Abstract: Magnesium based hydrogen storage materials were prepared by a conventional melting and casting technique. Characterisation of microstructure and hydrogen sorption properties of the alloys was carried out. Additions of Al, Cu and Ni lead to the formation of eutectic mixtures, Mg-Mg17Al12, Mg-Mg2Cu and Mg-Mg2Ni, respectively, with an inter-lamellar spacing of a few hundred nanometers. 3d and 4d transition metals were also added to Mg based alloys and were found to form intermetallic compounds that were homogeneously dispersed in the alloys. The dehydrogenation rate of the Mg alloys was quantitatively analysed in order to determine the rate-limiting step for the hydrogen desorption kinetics. The catalysing role of each intermetallic compound for the hydrogen desorption kinetics is further discussed.

Abstract: Pb-free solders based on near-eutectic Sn-0.7Cu-xNi alloys provide excellent solderability during wave soldering with cost advantages compared to Ag-containing alternatives. However, there is only limited knowledge of the solidification mechanisms in this alloy system and, furthermore, the ternary Sn-Cu-Ni phase diagram is not yet fully established.

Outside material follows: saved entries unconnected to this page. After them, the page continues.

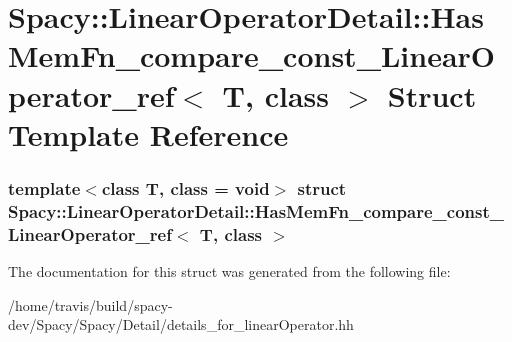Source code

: \hypertarget{structSpacy_1_1LinearOperatorDetail_1_1HasMemFn__compare__const__LinearOperator__ref}{\section{\-Spacy\-:\-:\-Linear\-Operator\-Detail\-:\-:\-Has\-Mem\-Fn\-\_\-compare\-\_\-const\-\_\-\-Linear\-Operator\-\_\-ref$<$ \-T, class $>$ \-Struct \-Template \-Reference}
\label{structSpacy_1_1LinearOperatorDetail_1_1HasMemFn__compare__const__LinearOperator__ref}
}
\subsubsection*{template$<$class T, class = void$>$ struct Spacy\-::\-Linear\-Operator\-Detail\-::\-Has\-Mem\-Fn\-\_\-compare\-\_\-const\-\_\-\-Linear\-Operator\-\_\-ref$<$ T, class $>$}



\-The documentation for this struct was generated from the following file\-:\begin{DoxyCompactItemize}
\item 
/home/travis/build/spacy-\/dev/\-Spacy/\-Spacy/\-Detail/details\-\_\-for\-\_\-linear\-Operator.\-hh\end{DoxyCompactItemize}
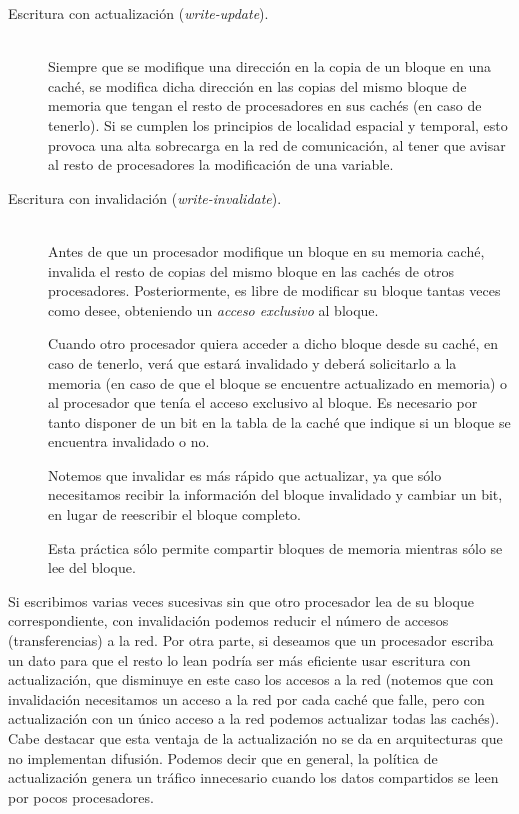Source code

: \begin{description}
    \item [Escritura con actualización (\emph{write-update}).]~\\
        Siempre que se modifique una dirección en la copia de un bloque en una caché, se modifica dicha dirección en las copias del mismo bloque de memoria que tengan el resto de procesadores en sus cachés (en caso de tenerlo). Si se cumplen los principios de localidad espacial y temporal, esto provoca una alta sobrecarga en la red de comunicación, al tener que avisar al resto de procesadores la modificación de una variable.
    \item [Escritura con invalidación (\emph{write-invalidate}).]~\\ 
        Antes de que un procesador modifique un bloque en su memoria caché, invalida el resto de copias del mismo bloque en las cachés de otros procesadores. Posteriormente, es libre de modificar su bloque tantas veces como desee, obteniendo un \emph{acceso exclusivo} al bloque. 

        Cuando otro procesador quiera acceder a dicho bloque desde su caché, en caso de tenerlo, verá que estará invalidado y deberá solicitarlo a la memoria (en caso de que el bloque se encuentre actualizado en memoria) o al procesador que tenía el acceso exclusivo al bloque. Es necesario por tanto disponer de un bit en la tabla de la caché que indique si un bloque se encuentra invalidado o no.

        Notemos que invalidar es más rápido que actualizar, ya que sólo necesitamos recibir la información del bloque invalidado y cambiar un bit, en lugar de reescribir el bloque completo. 

        Esta práctica sólo permite compartir bloques de memoria mientras sólo se lee del bloque.
\end{description}
Si escribimos varias veces sucesivas sin que otro procesador lea de su bloque correspondiente, con invalidación podemos reducir el número de accesos (transferencias) a la red. Por otra parte, si deseamos que un procesador escriba un dato para que el resto lo lean podría ser más eficiente usar escritura con actualización, que disminuye en este caso los accesos a la red (notemos que con invalidación necesitamos un acceso a la red por cada caché que falle, pero con actualización con un único acceso a la red podemos actualizar todas las cachés). Cabe destacar que esta ventaja de la actualización no se da en arquitecturas que no implementan difusión. Podemos decir que en general, la política de actualización genera un tráfico innecesario cuando los datos compartidos se leen por pocos procesadores.\\

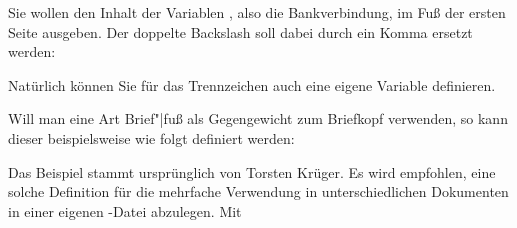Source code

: %
\begin{Example}
  Sie wollen den Inhalt der Variablen ,
  also die Bankverbindung, im Fuß der ersten Seite ausgeben. Der doppelte
  Backslash soll dabei durch ein Komma ersetzt werden:
\begin{lstcode}
\end{lstcode}
  Natürlich können Sie für das Trennzeichen auch eine eigene Variable
  definieren.%
  %

  Will man eine Art Brief"|fuß als Gegengewicht zum Briefkopf verwenden, so
  kann dieser beispielsweise wie folgt definiert werden:
\begin{lstcode}
\end{lstcode}
  Das Beispiel stammt ursprünglich von Torsten Krüger. Es wird empfohlen, eine
  solche Definition für die mehrfache Verwendung in unterschiedlichen
  Dokumenten in einer eigenen
  -Datei abzulegen. Mit
\begin{lstcode}
\end{lstcode}
\end{Example}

In this study, unidirectional solidification has been conducted in a Bridgman furnace using both binary alloys from the Sn-Cu6Sn5 system and ternary Sn-rich Sn-Cu-Ni alloys. The influence of Ni additions on the solidification mechanisms is assessed by comparing the microstructures of the ternary and binary alloys. The results are used to discuss the contrasting Sn-Cu-Ni phase diagrams reported in the literature. The results demonstrate the complex phase relations in the Sn-Cu alloy system, and the important role of trace amounts of various solute elements.

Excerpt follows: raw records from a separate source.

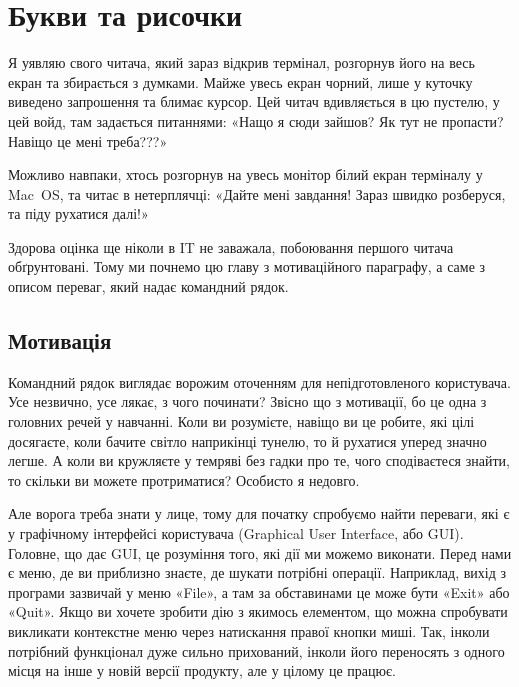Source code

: \chapter{Букви та рисочки}

Я уявляю свого читача, який зараз відкрив термінал, розгорнув його на весь екран та збирається з думками.
Майже увесь екран чорний, лише у куточку виведено запрошення та блимає курсор.
Цей читач вдивляється в цю пустелю, у цей войд, там задається питаннями:
«Нащо я сюди зайшов?
Як тут не пропасти?
Навіщо це мені треба???»

Можливо навпаки, хтось розгорнув на увесь монітор білий екран терміналу у Mac~OS, та читає в нетерплячці:
«Дайте мені завдання!
Зараз швидко розберуся, та піду рухатися далі!»

Здорова оцінка ще ніколи в IT не заважала, побоювання першого читача обґрунтовані.
Тому ми почнемо цю главу з мотиваційного параграфу, а саме з описом переваг, який надає командний рядок.

\vfill
\pagebreak

\section{Мотивація}

Командний рядок виглядає ворожим оточенням для непідготовленого користувача.
Усе незвично, усе лякає, з чого починати?
Звісно що з мотивації, бо це одна з головних речей у навчанні.
Коли ви розумієте, навіщо ви це робите, які цілі досягаєте, коли бачите світло наприкінці тунелю, то й рухатися уперед значно легше.
А коли ви кружляєте у темряві без гадки про те, чого сподіваєтеся знайти, то скільки ви можете протриматися?
Особисто я недовго.

Але ворога треба знати у лице, тому для початку спробуємо найти переваги, які є у графічному інтерфейсі користувача (Graphical User Interface, або GUI).
Головне, що дає GUI, це розуміння того, які дії ми можемо виконати.
Перед нами є меню, де ви приблизно знаєте, де шукати потрібні операції.
Наприклад, вихід з програми зазвичай у меню «File», а там за обставинами це може бути «Exit» або «Quit».
Якщо ви хочете зробити дію з якимось елементом, що можна спробувати викликати контекстне меню через натискання правої кнопки миші.
Так, інколи потрібний функціонал дуже сильно прихований, інколи його переносять з одного місця на інше у новій версії продукту, але у цілому це працює.

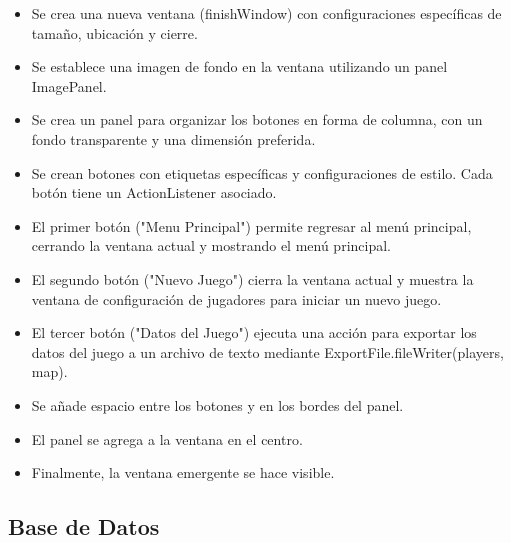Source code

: \documentclass{article}
\begin{document}
    \begin{itemize}	
            \item Se crea una nueva ventana (finishWindow) con configuraciones específicas de tamaño, ubicación y cierre.
            \item Se establece una imagen de fondo en la ventana utilizando un panel ImagePanel.
            \item Se crea un panel para organizar los botones en forma de columna, con un fondo transparente y una dimensión preferida.
            \item Se crean botones con etiquetas específicas y configuraciones de estilo. Cada botón tiene un ActionListener asociado.
            \item El primer botón ("Menu Principal") permite regresar al menú principal, cerrando la ventana actual y mostrando el menú principal.
            \item El segundo botón ("Nuevo Juego") cierra la ventana actual y muestra la ventana de configuración de jugadores para iniciar un nuevo juego.
            \item El tercer botón ("Datos del Juego") ejecuta una acción para exportar los datos del juego a un archivo de texto mediante ExportFile.fileWriter(players, map).
            \item Se añade espacio entre los botones y en los bordes del panel.
            \item El panel se agrega a la ventana en el centro.
            \item Finalmente, la ventana emergente se hace visible.
	\end{itemize}
	

\newpage







\subsection{Base de Datos}

	
\end{document}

Abstract: New Mg-10wt%Ni hydrogen storage alloys were fabricated by casting which is a very simple and cost effective production process. Alloying elements such as Nb and Ti, which have relatively high melting temperatures and very low solubility in solid Mg, were successfully dissolved into the liquid Mg-Ni alloy. The Mg-Mg2Ni alloys contain a well-refined lamellar eutectic microstructure after solidification with a large interfacial area between the Mg and Mg2Ni phases which provides for good hydrogen sorption properties. This is considered to be due to the high diffusivity of hydrogen along the interphase boundaries. Addition of transition metals such as Nb and Ti results in the formation of intermetallic phases with a size about 10-20μm during solidification. Furthermore, Ti was found to be strongly segregated to the eutectic Mg-Mg2Ni interface. In the presence of Nb and Ti, the hydrogen sorption kinetics of the Mg-Mg2Ni alloy is further improved. This suggests that the transition metals act as active catalysts that eases and accelerates the hydrogen diffusion during hydrogenation and dehydrogenation. In this paper, we present the hydrogen storage properties and their relationship to the microstructure of the cast Mg-10wt%Ni alloys. Detailed microstructural analysis was carried out in order to further understand the hydrogen diffusion and storage mechanisms.